Kakarot

Introduction

Kakarot zkEVM (opens in a new tab) is an implementation of the Ethereum Virtual Machine (opens in a new tab) (EVM) written in Cairo. Cairo is a Turing-complete language associated with the CairoVM. The CairoVM enables provable compute by leveraging polynomials and the ZK-STARK proof system (opens in a new tab). A zkEVM is characterised by its ability to generate provable transactions, and thus provable blocks. Kakarot being built on top of the CairoVM, every transaction executed on Kakarot is provable.

Kakarot zkEVM enables teams to build & deploy EVM apps. Developers can deploy any Solidity (or EVM code) on Kakarot, as they would on Ethereum or Polygon. Their end-users are then able to interact with dApps with their usual toolchain (Metamask, Wallet connect, etc.).

Ultimately, Kakarot will provide interoperability with native Starknet protocols and composability between protocols, for instance, combining TVL in DeFi and user base in GameFi.

Fractal Scaling

Kakarot zkEVM can exist in different forms. Firstly, it can be deployed as a smart-contract on top of Starknet L2 and thus expose an EVM (Ethereum RPC, Ethereum transactions, etc.) on Starknet.

Alternatively, Kakarot can be integrated into a stack to deploy L3 zkEVMs. This is where Madara comes in.

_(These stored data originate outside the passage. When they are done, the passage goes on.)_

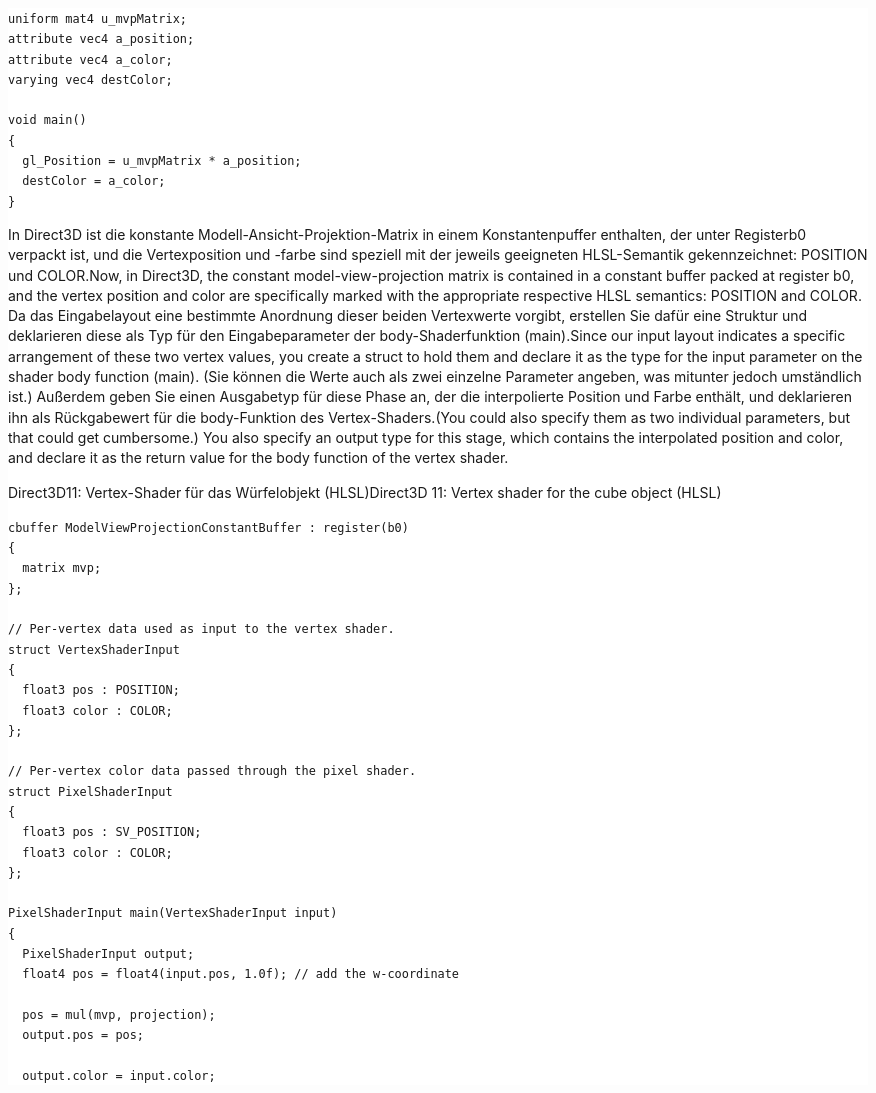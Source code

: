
 ``` syntax
uniform mat4 u_mvpMatrix; 
attribute vec4 a_position;
attribute vec4 a_color;
varying vec4 destColor;

void main()
{           
  gl_Position = u_mvpMatrix * a_position;
  destColor = a_color;
}
```

<span data-ttu-id="a5bd7-138">In Direct3D ist die konstante Modell-Ansicht-Projektion-Matrix in einem Konstantenpuffer enthalten, der unter Registerb0 verpackt ist, und die Vertexposition und -farbe sind speziell mit der jeweils geeigneten HLSL-Semantik gekennzeichnet: POSITION und COLOR.</span><span class="sxs-lookup"><span data-stu-id="a5bd7-138">Now, in Direct3D, the constant model-view-projection matrix is contained in a constant buffer packed at register b0, and the vertex position and color are specifically marked with the appropriate respective HLSL semantics: POSITION and COLOR.</span></span> <span data-ttu-id="a5bd7-139">Da das Eingabelayout eine bestimmte Anordnung dieser beiden Vertexwerte vorgibt, erstellen Sie dafür eine Struktur und deklarieren diese als Typ für den Eingabeparameter der body-Shaderfunktion (main).</span><span class="sxs-lookup"><span data-stu-id="a5bd7-139">Since our input layout indicates a specific arrangement of these two vertex values, you create a struct to hold them and declare it as the type for the input parameter on the shader body function (main).</span></span> <span data-ttu-id="a5bd7-140">(Sie können die Werte auch als zwei einzelne Parameter angeben, was mitunter jedoch umständlich ist.) Außerdem geben Sie einen Ausgabetyp für diese Phase an, der die interpolierte Position und Farbe enthält, und deklarieren ihn als Rückgabewert für die body-Funktion des Vertex-Shaders.</span><span class="sxs-lookup"><span data-stu-id="a5bd7-140">(You could also specify them as two individual parameters, but that could get cumbersome.) You also specify an output type for this stage, which contains the interpolated position and color, and declare it as the return value for the body function of the vertex shader.</span></span>

<span data-ttu-id="a5bd7-141">Direct3D11: Vertex-Shader für das Würfelobjekt (HLSL)</span><span class="sxs-lookup"><span data-stu-id="a5bd7-141">Direct3D 11: Vertex shader for the cube object (HLSL)</span></span>

``` syntax
cbuffer ModelViewProjectionConstantBuffer : register(b0)
{
  matrix mvp;
};

// Per-vertex data used as input to the vertex shader.
struct VertexShaderInput
{
  float3 pos : POSITION;
  float3 color : COLOR;
};

// Per-vertex color data passed through the pixel shader.
struct PixelShaderInput
{
  float3 pos : SV_POSITION;
  float3 color : COLOR;
};

PixelShaderInput main(VertexShaderInput input)
{
  PixelShaderInput output;
  float4 pos = float4(input.pos, 1.0f); // add the w-coordinate

  pos = mul(mvp, projection);
  output.pos = pos;

  output.color = input.color;
```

By combining Madara (a Starknet full node) and Kakarot (an EVM runtime), one is able to create a L3 zkEVM. The stack is the following: a substrate full node, that uses the CairoVM as its execution engine, and Kakarot as a runtime for smart contracts. Transactions on Kakarot can be proven and verified on a settlement layer, resulting in EVM compatible fractal scaling.

Roadmap

Phase 1: Kakarot zkEVM on Starknet - Bring the EVM to Starknet

Kakarot will start by existing as an enshrined EVM inside Starknet L2. This will enable developers to deploy their Solidity (or any EVM-compatible language) smart contracts on top of Starknet.

Phase 2: Kakarot x Madara - L3 zkEVMs

Kakarot and Madara will be combined into a unified stack to enable L3 zkEVMs - and L4, L5, etc. Teams will be able to deploy their zkEVM app-chains, and leverage validity proofs to settle transactions on Starknet. Gas costs will be exponentially lower than on L2, and performance (TPS) will be higher. This is in addition to the scalability perks of Starknet and zkRollups in general.

Phase 3: Kakarot x Madara - type 1 zkEVM

Kakarot and Madara can also be combined to enable type 1 zkEVMs. If one is able to:

  1. Write the Ethereum consensus rules in Cairo inside the Madara x Kakarot full node, thus proving L1 consensus.
  2. Switch from Pedersen Merkle Patricia Trie (MPT) to Keccak MPT.

Then, Kakarot would become a type 1 zkEVM client, able to prove L1 blocks. This is a more advanced use-case that depends on Ethereum's roadmap, most notably the Verge (opens in a new tab). After the Verge, keccak might be replaced by poseidon as the hash function of choice for Ethereum.

Additional research topics

  • Madara enables Kakarot chains to leverage the substrate messaging protocol for cross-rollups communication.
  • Substrate's modularity enables Kakarot chains to innovate with their consensus protocol.
  • Substrate's forkless runtime upgrades enable Kakarot chains to upgrade the version of their EVM without hard forks.